BRIEF —
Each line from the line containing "- Step by step to train from scratch" through the last line of the entries is to be reproduced exactly as it stands.

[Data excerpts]
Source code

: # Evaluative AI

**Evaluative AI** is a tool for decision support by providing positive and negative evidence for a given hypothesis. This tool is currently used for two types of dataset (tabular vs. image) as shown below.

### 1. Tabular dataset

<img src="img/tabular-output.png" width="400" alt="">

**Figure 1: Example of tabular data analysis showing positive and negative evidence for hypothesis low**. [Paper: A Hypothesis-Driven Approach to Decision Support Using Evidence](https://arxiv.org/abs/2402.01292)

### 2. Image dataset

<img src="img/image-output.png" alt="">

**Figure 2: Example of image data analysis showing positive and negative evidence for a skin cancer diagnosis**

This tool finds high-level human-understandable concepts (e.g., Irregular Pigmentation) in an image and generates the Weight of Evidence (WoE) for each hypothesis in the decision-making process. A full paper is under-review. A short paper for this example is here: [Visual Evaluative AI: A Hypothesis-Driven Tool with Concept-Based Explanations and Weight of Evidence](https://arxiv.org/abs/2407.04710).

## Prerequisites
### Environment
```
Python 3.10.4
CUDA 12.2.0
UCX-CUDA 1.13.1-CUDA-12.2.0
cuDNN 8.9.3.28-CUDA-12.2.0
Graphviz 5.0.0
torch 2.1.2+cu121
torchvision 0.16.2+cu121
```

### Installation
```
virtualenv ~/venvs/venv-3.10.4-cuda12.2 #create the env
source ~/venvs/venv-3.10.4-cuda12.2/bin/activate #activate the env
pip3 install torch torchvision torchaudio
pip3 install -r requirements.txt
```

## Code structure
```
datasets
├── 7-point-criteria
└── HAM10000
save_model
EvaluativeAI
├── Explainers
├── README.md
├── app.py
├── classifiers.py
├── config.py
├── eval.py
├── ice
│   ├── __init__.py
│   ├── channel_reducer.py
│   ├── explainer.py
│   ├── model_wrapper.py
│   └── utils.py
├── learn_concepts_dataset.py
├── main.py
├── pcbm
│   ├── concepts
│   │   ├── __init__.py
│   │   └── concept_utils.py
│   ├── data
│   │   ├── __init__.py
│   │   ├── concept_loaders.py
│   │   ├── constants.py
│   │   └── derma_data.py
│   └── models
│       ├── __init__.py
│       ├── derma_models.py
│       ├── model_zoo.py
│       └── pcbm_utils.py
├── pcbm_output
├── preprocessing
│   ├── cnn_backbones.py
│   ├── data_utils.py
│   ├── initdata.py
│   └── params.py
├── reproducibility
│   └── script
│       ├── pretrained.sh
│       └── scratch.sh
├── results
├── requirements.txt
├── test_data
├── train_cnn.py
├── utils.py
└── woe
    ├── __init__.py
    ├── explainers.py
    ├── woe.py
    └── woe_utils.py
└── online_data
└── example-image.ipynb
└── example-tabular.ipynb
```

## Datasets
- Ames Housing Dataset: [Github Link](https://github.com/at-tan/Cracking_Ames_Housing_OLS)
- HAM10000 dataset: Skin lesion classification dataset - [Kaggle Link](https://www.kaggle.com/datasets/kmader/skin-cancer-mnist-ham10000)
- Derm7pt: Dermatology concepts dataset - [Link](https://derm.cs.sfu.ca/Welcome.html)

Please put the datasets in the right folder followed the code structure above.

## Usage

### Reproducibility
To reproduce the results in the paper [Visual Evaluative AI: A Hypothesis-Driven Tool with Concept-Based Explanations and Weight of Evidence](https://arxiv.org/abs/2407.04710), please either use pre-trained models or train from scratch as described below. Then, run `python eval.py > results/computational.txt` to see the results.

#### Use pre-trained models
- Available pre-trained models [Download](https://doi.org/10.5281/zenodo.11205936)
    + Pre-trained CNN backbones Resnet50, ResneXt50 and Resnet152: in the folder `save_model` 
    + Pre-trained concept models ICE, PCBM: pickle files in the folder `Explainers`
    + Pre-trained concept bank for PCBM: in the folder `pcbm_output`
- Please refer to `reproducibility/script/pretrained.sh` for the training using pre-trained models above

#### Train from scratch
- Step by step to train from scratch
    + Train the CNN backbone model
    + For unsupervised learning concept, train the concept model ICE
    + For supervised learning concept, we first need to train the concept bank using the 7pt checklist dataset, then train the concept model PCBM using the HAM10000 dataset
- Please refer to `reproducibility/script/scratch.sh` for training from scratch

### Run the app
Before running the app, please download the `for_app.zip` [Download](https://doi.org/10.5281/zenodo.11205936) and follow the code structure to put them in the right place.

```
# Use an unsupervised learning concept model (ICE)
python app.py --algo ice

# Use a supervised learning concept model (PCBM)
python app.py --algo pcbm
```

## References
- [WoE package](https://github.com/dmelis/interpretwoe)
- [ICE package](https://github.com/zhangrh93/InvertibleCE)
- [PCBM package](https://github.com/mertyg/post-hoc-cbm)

RESPONSE TO THIS TASK —
- Step by step to train from scratch
    + Train the CNN backbone model
    + For unsupervised learning concept, train the concept model ICE
    + For supervised learning concept, we first need to train the concept bank using the 7pt checklist dataset, then train the concept model PCBM using the HAM10000 dataset
- Please refer to `reproducibility/script/scratch.sh` for training from scratch

### Run the app
Before running the app, please download the `for_app.zip` [Download](https://doi.org/10.5281/zenodo.11205936) and follow the code structure to put them in the right place.

```
# Use an unsupervised learning concept model (ICE)
python app.py --algo ice

# Use a supervised learning concept model (PCBM)
python app.py --algo pcbm
```

## References
- [WoE package](https://github.com/dmelis/interpretwoe)
- [ICE package](https://github.com/zhangrh93/InvertibleCE)
- [PCBM package](https://github.com/mertyg/post-hoc-cbm)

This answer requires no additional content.